El teleférico más largo de mundo probablemente no se construya sobre el Parque Natural de Sierra Nevada. La Consejería de Medio Ambiente ha detectado tres grandes deficiencias relacionadas con su impacto ambiental en la infraestructura que propone conectar Granada capital con la estación de esquí.

Los técnicos de Medio Ambiente, según la consejera Fuensanta Coves, consideran que el proyecto no garantiza que no se altere el ecosistema, no queda demostrado su interés público y no es una alternativa al coche, sino una fórmula más de comunicación complementaria que no eliminaría el uso del vehículo privado en la carretera.

La Junta no puede, por tanto, elaborar un Declaración de Impacto Ambiental Favorable y ha devuelto el proyecto a sus promotores para que lo modifiquen en un plazo máximo de 30 días.

«En estos momentos -según la consejera- no estamos en condiciones de asegurar que no hay alteración de los ecosistemas por lo que necesitamos que se demuestre claramente el interés social de la obra». La Consejería, además, espera recibir en breve los informes de la Unesco, la Unión Europea, el Organismo Autónomo de Parques Nacionales y la Zona de Especial Protección para las Aves.
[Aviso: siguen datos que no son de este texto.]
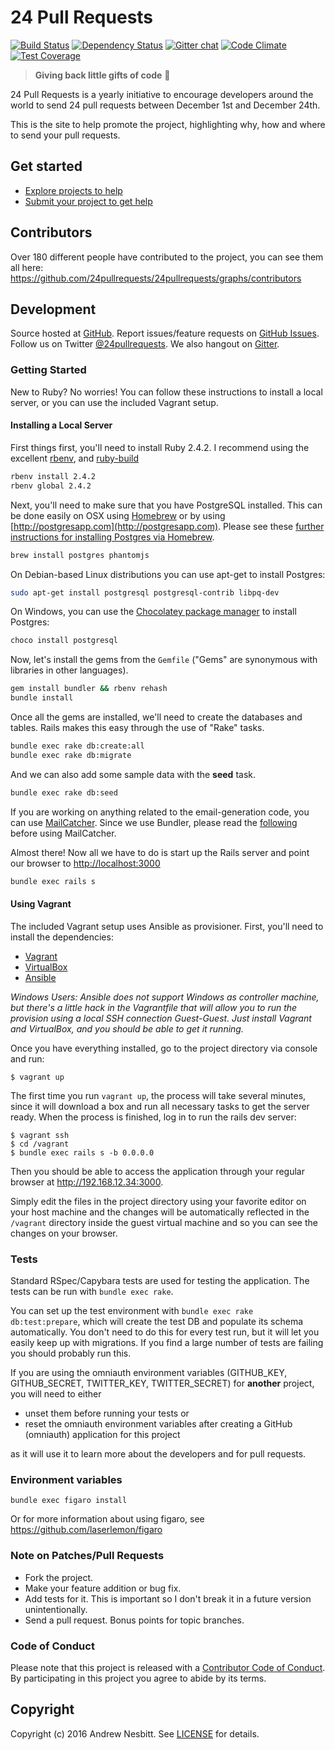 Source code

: # 24 Pull Requests

[![Build Status](https://travis-ci.org/24pullrequests/24pullrequests.svg?branch=master)](https://travis-ci.org/24pullrequests/24pullrequests)
[![Dependency Status](https://img.shields.io/gemnasium/24pullrequests/24pullrequests.svg?style=flat)](https://gemnasium.com/24pullrequests/24pullrequests)
[![Gitter chat](https://img.shields.io/badge/gitter-24pullrequests-brightgreen.svg?style=flat)](https://gitter.im/24pullrequests/24pullrequests)
[![Code Climate](https://img.shields.io/codeclimate/github/24pullrequests/24pullrequests.svg?style=flat)](https://codeclimate.com/github/24pullrequests/24pullrequests)
[![Test Coverage](https://img.shields.io/codeclimate/coverage/github/24pullrequests/24pullrequests.svg?style=flat)](https://codeclimate.com/github/24pullrequests/24pullrequests)

> **Giving back little gifts of code** &#127873;

24 Pull Requests is a yearly initiative to encourage developers around the world to send 24 pull requests between December 1st and December 24th.

This is the site to help promote the project, highlighting why, how and where to send your pull requests.


## Get started

* [Explore projects to help](http://24pullrequests.com/projects)
* [Submit your project to get help](http://24pullrequests.com/projects/new)

## Contributors

Over 180 different people have contributed to the project, you can see them all here: https://github.com/24pullrequests/24pullrequests/graphs/contributors

## Development

Source hosted at [GitHub](https://github.com/24pullrequests/24pullrequests).
Report issues/feature requests on [GitHub Issues](https://github.com/24pullrequests/24pullrequests/issues). Follow us on Twitter [@24pullrequests](https://twitter.com/24pullrequests). We also hangout on [Gitter](https://gitter.im/24pullrequests/24pullrequests).

### Getting Started

New to Ruby? No worries! You can follow these instructions to install a local server, or you can use the included Vagrant setup.

#### Installing a Local Server

First things first, you'll need to install Ruby 2.4.2. I recommend using the excellent [rbenv](https://github.com/rbenv/rbenv),
and [ruby-build](https://github.com/rbenv/ruby-build)

```bash
rbenv install 2.4.2
rbenv global 2.4.2
```

Next, you'll need to make sure that you have PostgreSQL installed. This can be
done easily on OSX using [Homebrew](http://mxcl.github.io/homebrew/) or by using [http://postgresapp.com](http://postgresapp.com). Please see these [further instructions for installing Postgres via Homebrew](http://www.mikeball.us/blog/setting-up-postgres-with-homebrew/).

```bash
brew install postgres phantomjs
```

On Debian-based Linux distributions you can use apt-get to install Postgres:

```bash
sudo apt-get install postgresql postgresql-contrib libpq-dev
```

On Windows, you can use the [Chocolatey package manager](http://chocolatey.org/) to install Postgres:

```bash
choco install postgresql
```

Now, let's install the gems from the `Gemfile` ("Gems" are synonymous with libraries in other
languages).

```bash
gem install bundler && rbenv rehash
bundle install
```

Once all the gems are installed, we'll need to create the databases and
tables. Rails makes this easy through the use of "Rake" tasks.

```bash
bundle exec rake db:create:all
bundle exec rake db:migrate
```

And we can also add some sample data with the **seed** task.

```bash
bundle exec rake db:seed
```

If you are working on anything related to the email-generation code, you can use [MailCatcher](https://github.com/sj26/mailcatcher).
Since we use Bundler, please read the [following](https://github.com/sj26/mailcatcher#bundler) before using MailCatcher.

Almost there! Now all we have to do is start up the Rails server and point
our browser to <http://localhost:3000>

```bash
bundle exec rails s
```
#### Using Vagrant

The included Vagrant setup uses Ansible as provisioner. First, you'll need to install the dependencies:

 * [Vagrant](https://www.vagrantup.com/downloads.html)
 * [VirtualBox](https://www.virtualbox.org/wiki/Downloads)
 * [Ansible](http://docs.ansible.com/intro_installation.html)

_Windows Users: Ansible does not support Windows as controller machine, but there's a little hack in the Vagrantfile that will allow you to run the provision using a local
SSH connection Guest-Guest. Just install Vagrant and VirtualBox, and you should be able to get it running._

Once you have everything installed, go to the project directory via console and run:

    $ vagrant up

The first time you run `vagrant up`, the process will take several minutes, since it will download a box and run all necessary tasks to get the server ready. When the process
is finished, log in to run the rails dev server:

    $ vagrant ssh
    $ cd /vagrant
    $ bundle exec rails s -b 0.0.0.0

Then you should be able to access the application through your regular browser at http://192.168.12.34:3000.

Simply edit the files in the project directory using your favorite editor on your host machine and the changes will be automatically reflected in the `/vagrant` directory inside the guest virtual machine and so you can see the changes on your browser.

### Tests

Standard RSpec/Capybara tests are used for testing the application. The tests can be run with `bundle exec rake`.

You can set up the test environment with `bundle exec rake db:test:prepare`, which will create the test DB and populate its schema automatically. You don't need to do this for every test run, but it will let you easily keep up with migrations. If you find a large number of tests are failing you should probably run this.

If you are using the omniauth environment variables
(GITHUB_KEY, GITHUB_SECRET, TWITTER_KEY, TWITTER_SECRET)
for **another** project, you will need to either
 * unset them before running your tests or
 * reset the omniauth environment variables after creating a GitHub (omniauth) application for this project

as it will use it to learn more about the developers and for pull requests.

### Environment variables

`bundle exec figaro install`

Or for more information about using figaro, see https://github.com/laserlemon/figaro

### Note on Patches/Pull Requests

 * Fork the project.
 * Make your feature addition or bug fix.
 * Add tests for it. This is important so I don't break it in a future version unintentionally.
 * Send a pull request. Bonus points for topic branches.

### Code of Conduct

Please note that this project is released with a [Contributor Code of Conduct](CODE_OF_CONDUCT.md). By participating in this project you agree to abide by its terms.

## Copyright

Copyright (c) 2016 Andrew Nesbitt. See [LICENSE](https://github.com/24pullrequests/24pullrequests/blob/master/LICENSE) for details.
«Todos estos informes serán negativos», afirma la plataforma ciudadana SOS Teleférico, «porque por mucho que se modifique está claro que hay 27 torres y cuatro estaciones que destrozarían la fauna y la flora de un parque natural, sin contar con el daño paisajístico». Adena y SEO/Bird Life tienen la misma opinión.

La Sociedad Teleférico de Sierra Nevada S.A. presentó hace un año un proyecto para conectar Granada y Sierra Nevada a través de un teleférico que transportaría un máximo de 36.000 pasajeros la hora y costaría 150 millones. La infraestructura sería la más larga del mundo, con 19 kilómetros, y tendría estaciones en Huétor Vega, Monachil, Purche y el Tajo del Zorro. Además, daría trabajo a 2.000 personas.